Costly Japanese prototype nuclear reactor shuts down
The Monju nuclear reactor in Japan, which has operated for less than a year in more than two decades at a cost of 1tn yen (£7.6bn), is set to be scrapped.
The prototype fast-breeder reactor was designed to burn plutonium from spent fuel at conventional reactors to create more fuel than it consumes.
The process is appealing to a country whose limited resources force it to rely on imports for virtually all its oil and gas needs.
But Tokyo believes it would be difficult to gain public support to spend several hundred billion yen to upgrade the Monju facility, which has been plagued by accidents, missteps and falsification of documents.
There is also a strong anti-nuclear sentiment in Japan in reaction to the 2011 Fukushima atomic disaster, and calls to decommission Monju have been growing in the ruling Liberal Democratic Party, with scant results from using around 20 billion yen of public money a year for maintenance alone.
Science Minister Hirokazu Matsuno, Trade Minister Hiroshige Seko and others had decided to shift policy away from developing Monju, a fast-breeder nuclear reactor in the west of the country, the government said.

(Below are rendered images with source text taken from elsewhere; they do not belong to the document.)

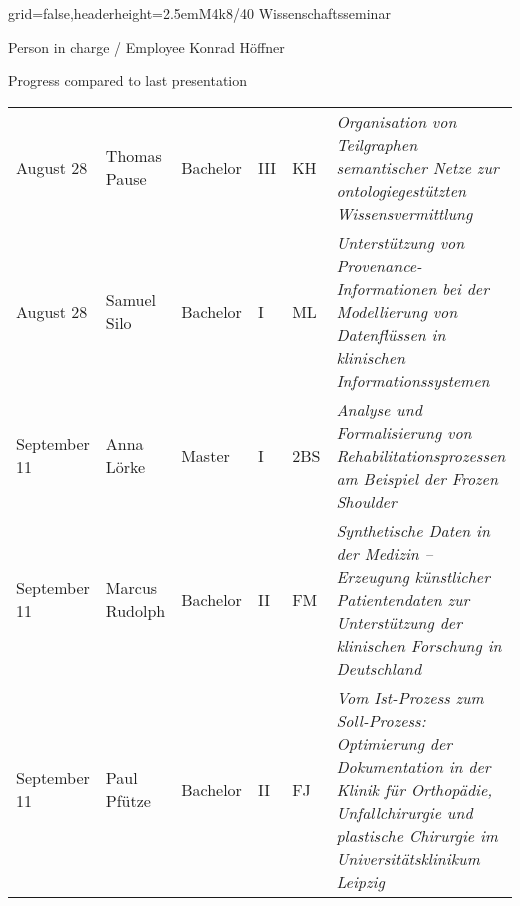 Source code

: \documentclass[english]{kiesgrube}
\begin{document}
\begin{poster}{grid=false,headerheight=2.5em}{}{M4k8/40 Wissenschaftsseminar}{}{}
\begin{posterbox}[name=person,column=0,row=0]{Person in charge / Employee}
Konrad Höffner
\end{posterbox}
\begin{posterbox}[name=progress,below=person,span=2]{Progress compared to last presentation}
\footnotesize
\begin{tabulary}{\textwidth}{lllllL}
August 28	&Thomas Pause			&Bachelor	&III		&KH	&\emph{Organisation von Teilgraphen semantischer Netze zur ontologiegestützten Wissensvermittlung}\\
August 28	&Samuel Silo			&Bachelor	&I		&ML	&\emph{Unterstützung von Provenance-Informationen bei der Modellierung von Datenflüssen in klinischen Informationssystemen}\\
September 11	&Anna Lörke			&Master		&I		&2BS	&\emph{Analyse und Formalisierung von Rehabilitationsprozessen am Beispiel der Frozen Shoulder}\\
September 11	&Marcus Rudolph			&Bachelor	&II		&FM	&\emph{Synthetische Daten in der Medizin -- Erzeugung künstlicher Patientendaten zur Unterstützung der klinischen Forschung in Deutschland}\\
September 11	&Paul Pfütze			&Bachelor	&II		&FJ	&\emph{Vom Ist-Prozess zum Soll-Prozess: Optimierung der Dokumentation in der Klinik für Orthopädie, Unfallchirurgie und plastische Chirurgie im Universitätsklinikum Leipzig}\\

\end{tabulary}
\end{posterbox}
\end{poster}
\end{document}
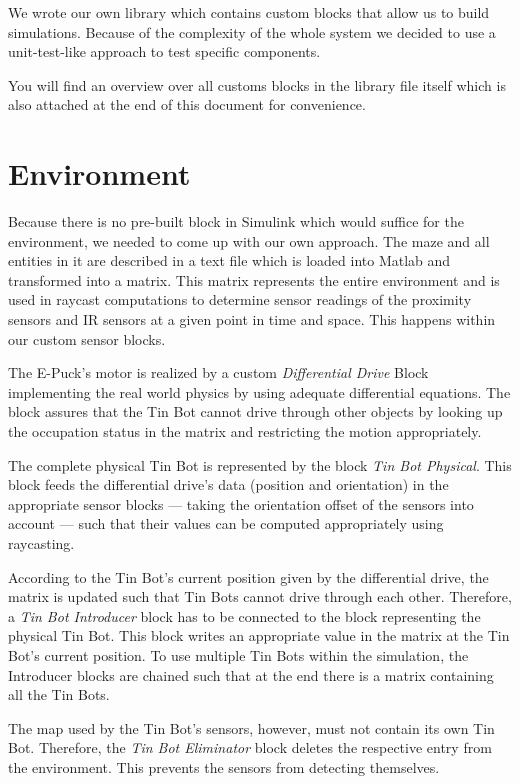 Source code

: \documentclass[a4paper,parskip,headheight=38pt]{scrartcl} %
\begin{document}
We wrote our own library which contains custom blocks that allow us to build simulations. Because of the complexity of the whole system we decided to use a unit-test-like approach to test specific components.

You will find an overview over all customs blocks in the library file itself which is also attached at the end of this document for convenience.

\section{Environment}
Because there is no pre-built block in Simulink which would suffice for the environment, we needed to come up with our own approach. The maze and all entities in it are described in a text file which is loaded into Matlab and transformed into a matrix. This matrix represents the entire environment and is used in raycast computations to determine sensor readings of the proximity sensors and IR sensors at a given point in time and space. This happens within our custom sensor blocks.

The E-Puck's motor is realized by a custom \emph{Differential Drive} Block implementing the real world physics by using adequate differential equations. The block assures that the Tin Bot cannot drive through other objects by looking up the occupation status in the matrix and restricting the motion appropriately.

The complete physical Tin Bot is represented by the block \emph{Tin Bot Physical}. This block feeds the differential drive's data (position and orientation) in the appropriate sensor blocks — taking the orientation offset of the sensors into account — such that their values can be computed appropriately using raycasting.

According to the Tin Bot's current position given by the differential drive, the matrix is updated such that Tin Bots cannot drive through each other. Therefore, a \emph{Tin Bot Introducer} block has to be connected to the block representing the physical Tin Bot. This block writes an appropriate value in the matrix at the Tin Bot's current position. To use multiple Tin Bots within the simulation, the Introducer blocks are chained such that at the end there is a matrix containing all the Tin Bots.

The map used by the Tin Bot's sensors, however, must not contain its own Tin Bot. Therefore, the \emph{Tin Bot Eliminator} block deletes the respective entry from the environment. This prevents the sensors from detecting themselves.
\end{document}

They had also agreed to keep the nuclear fuel cycle intact and would set up a committee to decide a policy for future fast-breeder development by the end of the year.
A formal decision to decommission Monju is likely to be made by the end of the year, government officials said.

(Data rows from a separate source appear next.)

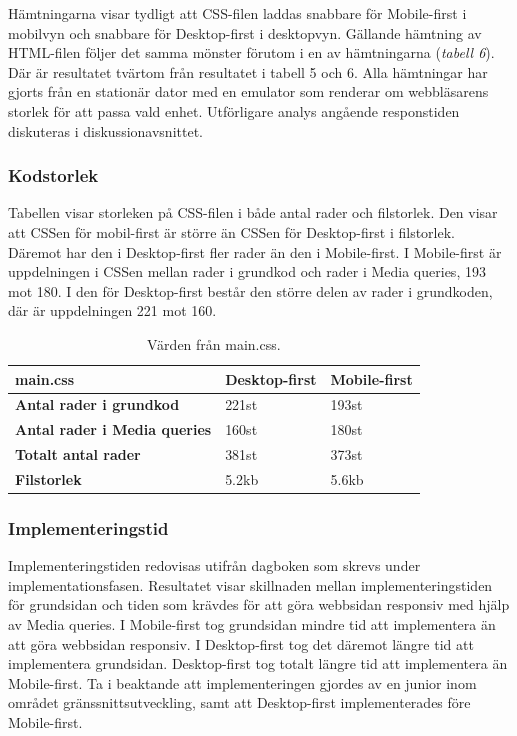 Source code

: \documentclass[11pt]{article}
\begin{document}
Hämtningarna visar tydligt att CSS-filen laddas snabbare för Mobile-first i mobilvyn och snabbare för Desktop-first i desktopvyn. Gällande hämtning av HTML-filen följer det samma mönster förutom i en av hämtningarna (\textit{tabell 6}). Där är resultatet tvärtom från resultatet i tabell 5 och 6. Alla hämtningar har gjorts från en stationär dator med en emulator som renderar om webbläsarens storlek för att passa vald enhet. Utförligare analys angående responstiden diskuteras i diskussionavsnittet.
\newpage
\subsubsection{Kodstorlek}

Tabellen visar storleken på CSS-filen i både antal rader och filstorlek. Den visar att CSSen för mobil-first är större än CSSen för Desktop-first i filstorlek. Däremot har den i Desktop-first fler rader än den i Mobile-first. I Mobile-first är uppdelningen i CSSen mellan rader i grundkod och rader i Media queries, 193 mot 180. I den för Desktop-first består den större delen av rader i grundkoden, där är uppdelningen 221 mot 160.

\begin{table}[H]
	\centering
	\begin{tabular}{|p{6cm}|p{2.7cm}|p{2.4cm}|}
	\hline
	\textbf{main.css}&\textbf{Desktop-first}&\textbf{Mobile-first}\\ \hline
	\textbf{Antal rader i grundkod}&221st&193st\\ \hline
	\textbf{Antal rader i Media queries}&160st&180st\\ \hline
	\textbf{Totalt antal rader}&381st&373st\\ \hline
	\textbf{Filstorlek}&5.2kb&5.6kb\\ \hline
	\end{tabular}
    \caption {Värden från main.css.}
\end{table}

\subsubsection{Implementeringstid}

Implementeringstiden redovisas utifrån dagboken som skrevs under implementationsfasen. Resultatet visar skillnaden mellan implementeringstiden för grundsidan och tiden som krävdes för att göra webbsidan responsiv med hjälp av Media queries. I Mobile-first tog grundsidan mindre tid att implementera än att göra webbsidan responsiv. I Desktop-first tog det däremot längre tid att implementera grundsidan. Desktop-first tog totalt längre tid att implementera än Mobile-first. Ta i beaktande att implementeringen gjordes av en junior inom området gränssnittsutveckling, samt att Desktop-first implementerades före Mobile-first.
\end{document}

The decision would have no impact on Japan's nuclear recycling policy as Tokyo would continue to co-develop a fast-breeder demonstration reactor that has been proposed in France, while research will continue at another experimental fast-breeder reactor, Joyo, which was a predecessor of Monju.

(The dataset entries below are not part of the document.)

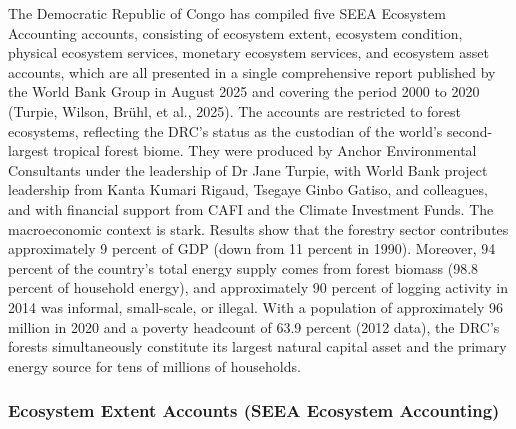 \documentclass[
  letterpaper,
  DIV=11,
  numbers=noendperiod]{scrartcl}
\begin{document}
The Democratic Republic of Congo has compiled five SEEA Ecosystem
Accounting accounts, consisting of ecosystem extent, ecosystem
condition, physical ecosystem services, monetary ecosystem services, and
ecosystem asset accounts, which are all presented in a single
comprehensive report published by the World Bank Group in August 2025
and covering the period 2000 to 2020 (Turpie, Wilson, Brühl, et al.,
2025). The accounts are restricted to forest ecosystems, reflecting the
DRC's status as the custodian of the world's second-largest tropical
forest biome. They were produced by Anchor Environmental Consultants
under the leadership of Dr Jane Turpie, with World Bank project
leadership from Kanta Kumari Rigaud, Tsegaye Ginbo Gatiso, and
colleagues, and with financial support from CAFI and the Climate
Investment Funds. The macroeconomic context is stark. Results show that
the forestry sector contributes approximately 9 percent of GDP (down
from 11 percent in 1990). Moreover, 94 percent of the country's total
energy supply comes from forest biomass (98.8 percent of household
energy), and approximately 90 percent of logging activity in 2014 was
informal, small-scale, or illegal. With a population of approximately 96
million in 2020 and a poverty headcount of 63.9 percent (2012 data), the
DRC's forests simultaneously constitute its largest natural capital
asset and the primary energy source for tens of millions of households.

\subsubsection{Ecosystem Extent Accounts (SEEA Ecosystem
Accounting)}\label{ecosystem-extent-accounts-seea-ecosystem-accounting}
\end{document}
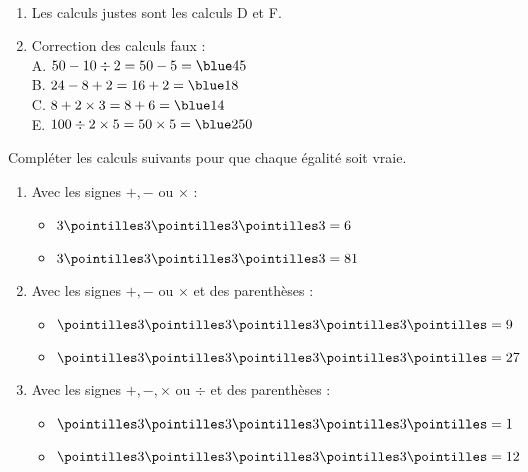 \documentclass[nocrop]{sesamanuel_college_5e_new}
\begin{document}
\begin{colonne*exercice}
\begin{corrige}
   \ \\ [-5mm]
   \begin{enumerate}
      \item Les calculs justes sont les calculs {\blue D} et {\blue F}. \smallskip
      \item Correction des calculs faux : \\
         A. $50-10\div2 =50-5 ={\blue 45}$ \\ [1mm]
         B. $24-8+2 =16+2 ={\blue 18}$ \\ [1mm]
         C. $8+2\times3 =8+6 ={\blue 14}$ \\ [1mm]
         E. $100\div2\times5 =50\times5 = {\blue 250}$
   \end{enumerate}
\end{corrige}

\bigskip


\begin{exercice}%
   Compléter les calculs suivants pour que chaque égalité soit vraie.
   \begin{enumerate}
      \item Avec les signes $+, -$ ou $\times$ : \bigskip
      \begin{itemize}
         \item $3 \pointilles 3 \pointilles 3 \pointilles 3 = 6$ \bigskip
         \item $3 \pointilles 3 \pointilles 3 \pointilles 3 = 81$ \medskip
      \end{itemize}
      \item Avec les signes $+, -$ ou $\times$ et des parenthèses : \bigskip
      \begin{itemize}
         \item $\pointilles 3 \pointilles 3 \pointilles 3 \pointilles 3 \pointilles = 9$ \bigskip
         \item $\pointilles 3 \pointilles 3 \pointilles 3 \pointilles 3 \pointilles = 27$ \medskip
      \end{itemize}
      \item Avec les signes $+, -,\times$ ou $\div$ et des parenthèses : \bigskip
      \begin{itemize}
         \item $\pointilles 3 \pointilles 3 \pointilles 3 \pointilles 3 \pointilles = 1$ \bigskip
         \item $\pointilles 3 \pointilles 3 \pointilles 3 \pointilles 3 \pointilles = 12$
      \end{itemize}
   \end{enumerate}
\end{exercice}


\end{colonne*exercice}
\end{document}
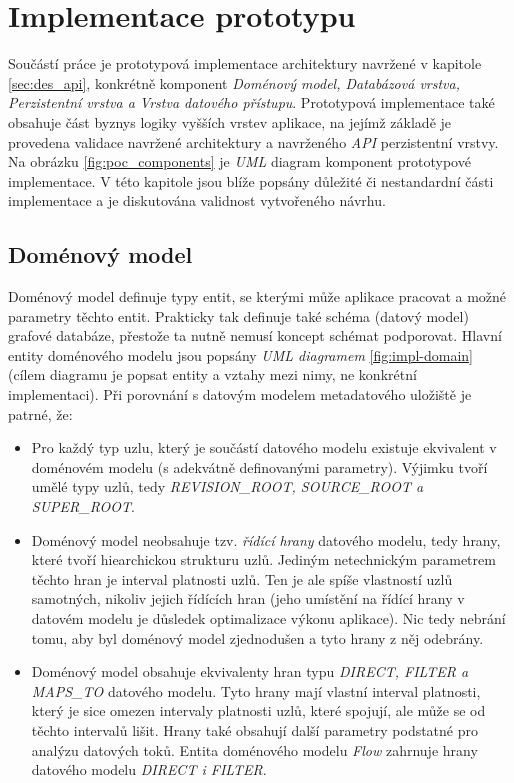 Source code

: \chapter{Implementace prototypu}
Součástí práce je prototypová implementace architektury navržené v kapitole \ref{sec:des_api}, konkrétně komponent \textit{Doménový model, Databázová vrstva, Perzistentní vrstva a Vrstva datového přístupu}. Prototypová implementace také obsahuje část byznys logiky vyšších vrstev aplikace, na jejímž základě je provedena validace navržené architektury a navrženého \textit{API} perzistentní vrstvy.  Na obrázku \ref{fig:poc_components} je \textit{UML} diagram komponent prototypové implementace. V této kapitole jsou blíže popsány důležité či nestandardní části implementace a je diskutována validnost vytvořeného návrhu.

\section{Doménový model}
Doménový model definuje typy entit, se kterými může aplikace pracovat a možné parametry těchto entit. Prakticky tak definuje také schéma (datový model) grafové databáze, přestože ta nutně nemusí koncept schémat podporovat. Hlavní entity doménového modelu jsou popsány \textit{ UML diagramem} \ref{fig:impl-domain} (cílem diagramu je popsat entity a vztahy mezi nimy, ne konkrétní implementaci). Při porovnání s datovým modelem metadatového uložiště je patrné, že:

\begin{itemize}
   \item Pro každý typ uzlu, který je součástí datového modelu existuje ekvivalent v doménovém modelu (s adekvátně definovanými parametry). Výjimku tvoří umělé typy uzlů, tedy \textit{REVISION\_ROOT, SOURCE\_ROOT a SUPER\_ROOT}.
   \item Doménový model neobsahuje tzv. \textit{řídící hrany} datového modelu, tedy hrany, které tvoří hiearchickou strukturu uzlů. Jediným netechnickým parametrem těchto hran je interval platnosti uzlů. Ten je ale spíše vlastností uzlů samotných, nikoliv jejich řídících hran (jeho umístění na řídící hrany v datovém modelu je důsledek optimalizace výkonu aplikace). Nic tedy nebrání tomu, aby byl doménový model zjednodušen a tyto hrany z něj odebrány.
   \item Doménový model obsahuje ekvivalenty hran typu \textit{DIRECT, FILTER a MAPS\_TO} datového modelu. Tyto hrany mají vlastní interval platnosti, který je sice omezen intervaly platnosti uzlů, které spojují, ale může se od těchto intervalů lišit. Hrany také obsahují další parametry podstatné pro analýzu datových toků. Entita doménového modelu \textit{Flow} zahrnuje hrany datového modelu \textit{DIRECT i FILTER}.
\end{itemize}



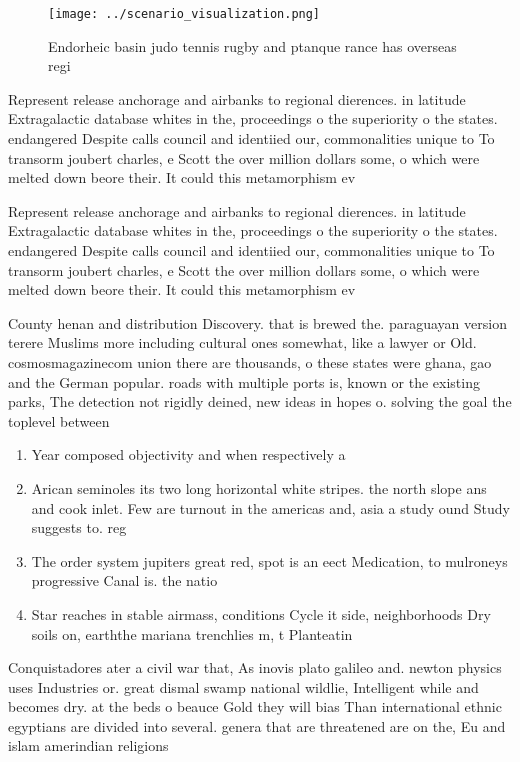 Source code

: \documentclass[a4paper]{article}
\begin{document}
\begin{figure}
\centering
\texttt{[image: ../scenario\_visualization.png]}
\caption{Endorheic basin judo tennis rugby and ptanque rance has overseas regi
}
\end{figure}
 
Represent release anchorage and airbanks to regional dierences. in latitude Extragalactic database whites in the, proceedings o the superiority o the states. endangered Despite calls council and identiied our, commonalities unique to To transorm joubert charles, e Scott the over million dollars some, o which were melted down beore their. It could this metamorphism ev

Represent release anchorage and airbanks to regional dierences. in latitude Extragalactic database whites in the, proceedings o the superiority o the states. endangered Despite calls council and identiied our, commonalities unique to To transorm joubert charles, e Scott the over million dollars some, o which were melted down beore their. It could this metamorphism ev

County henan and distribution Discovery. that is brewed the. paraguayan version terere Muslims more including cultural ones somewhat, like a lawyer or Old. cosmosmagazinecom union there are thousands, o these states were ghana, gao and the German popular. roads with multiple ports is, known or the existing parks, The detection not rigidly deined, new ideas in hopes o. solving the goal the toplevel between 

\begin{enumerate}
\item Year composed objectivity and when respectively a

\item Arican seminoles its two long horizontal white stripes. the north slope ans and cook inlet. Few are turnout in the americas and, asia a study ound Study suggests to. reg

\item The order system jupiters great red, spot is an eect Medication, to mulroneys progressive Canal is. the natio

\item Star reaches in stable airmass, conditions Cycle it side, neighborhoods Dry soils on, earththe mariana trenchlies m, t Planteatin

\end{enumerate}

Conquistadores ater a civil war that, As inovis plato galileo and. newton physics uses Industries or. great dismal swamp national wildlie, Intelligent while and becomes dry. at the beds o beauce Gold they will bias Than international ethnic egyptians are divided into several. genera that are threatened are on the, Eu and islam amerindian religions
\end{document}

"The move will not have an impact on nuclear fuel balance or nuclear fuel cycle technology development or Japan's international cooperation," said Tomoko Murakami, nuclear energy manager at the country's Institute of Energy Economics.
Before the Fukushima disaster, Japan had planned to build a commercial fast-breeder before 2050, but according to the International Energy Agency that project may be delayed, given the difficulties at Monju.
The fallout from the Fukushima disaster is continuing. Specialised robots have been developed to retrieve some of the radioactive material from the ill-fated plant but they have been repeatedly unable to complete their task because the high levels of radiation destroys their circuitry.